By these standards, Peterloo was not even a sideshow. Far from representing some hidden history of radicalism and repression, its notoriety is actually a testament to the relative contentment and stability of Britain’s past.

The idea that British history was a gloomy succession of failed uprisings — the Levellers, the Chartists, that sort of thing — was debunked long ago.

By all means tell those stories, but don’t pretend they were the whole picture. The truth is that Peterloo was the exception, not the rule. By the standards of Britain’s neighbours, it was barely a massacre at all.

As for Maxine Peake’s claim that Peterloo ‘could happen again’, it is simply risible. She may be a superb actress, but Mystic Meg she is not. Every year sees marches and protests of one kind or another. 

Are they regularly marked by carnage and bloodshed? Are dozens of people routinely ridden down by mounted policemen? Are cemeteries crowded with the victims of the State?
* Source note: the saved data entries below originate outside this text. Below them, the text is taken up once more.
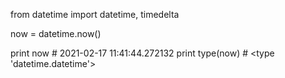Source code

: from datetime import datetime, timedelta

now = datetime.now()

print now  # 2021-02-17 11:41:44.272132
print type(now)  # <type 'datetime.datetime'>
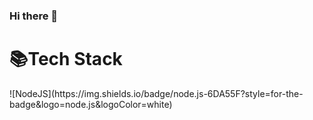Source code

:### Hi there 👋

<!--
**Guiziin227/Guiziin227** is a ✨ _special_ ✨ repository because its `README.md` (this file) appears on your GitHub profile.

Here are some ideas to get you started:

- 🔭 I’m currently working on ...
- 🌱 I’m currently learning ...
- 👯 I’m looking to collaborate on ...
- 🤔 I’m looking for help with ...
- 💬 Ask me about ...
- 📫 How to reach me: ...
- 😄 Pronouns: ...
- ⚡ Fun fact: ...
-->

<h1>📚Tech Stack</h1>
![NodeJS](https://img.shields.io/badge/node.js-6DA55F?style=for-the-badge&logo=node.js&logoColor=white)
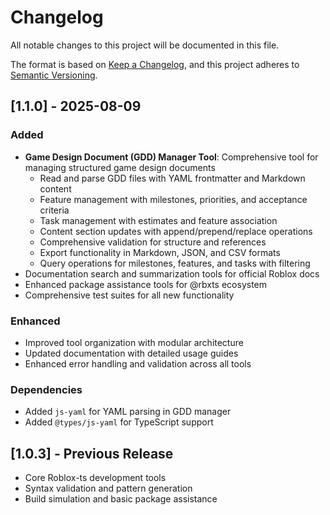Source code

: # Changelog

All notable changes to this project will be documented in this file.

The format is based on [Keep a Changelog](https://keepachangelog.com/en/1.0.0/),
and this project adheres to [Semantic Versioning](https://semver.org/spec/v2.0.0.html).

## [1.1.0] - 2025-08-09

### Added
- **Game Design Document (GDD) Manager Tool**: Comprehensive tool for managing structured game design documents
  - Read and parse GDD files with YAML frontmatter and Markdown content
  - Feature management with milestones, priorities, and acceptance criteria
  - Task management with estimates and feature association
  - Content section updates with append/prepend/replace operations
  - Comprehensive validation for structure and references
  - Export functionality in Markdown, JSON, and CSV formats
  - Query operations for milestones, features, and tasks with filtering
- Documentation search and summarization tools for official Roblox docs
- Enhanced package assistance tools for @rbxts ecosystem
- Comprehensive test suites for all new functionality

### Enhanced
- Improved tool organization with modular architecture
- Updated documentation with detailed usage guides
- Enhanced error handling and validation across all tools

### Dependencies
- Added `js-yaml` for YAML parsing in GDD manager
- Added `@types/js-yaml` for TypeScript support

## [1.0.3] - Previous Release
- Core Roblox-ts development tools
- Syntax validation and pattern generation
- Build simulation and basic package assistance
This is hysteria, pure and simple.

Yes, Peterloo is a fascinating subject. But we should not allow the Left to twist our past into a simplistic fairy tale of protest and repression. 

Nor should we allow Corbyn’s fan club to use our history as a weapon in their campaign to turn Britain into an East German theme park.

Unlike some Corbyn supporters, the people who died at Peterloo believed in parliamentary democracy.

They were not Marxists; they were patriots who simply wanted to be represented. And they deserve better than to be co-opted into his hysterical cult.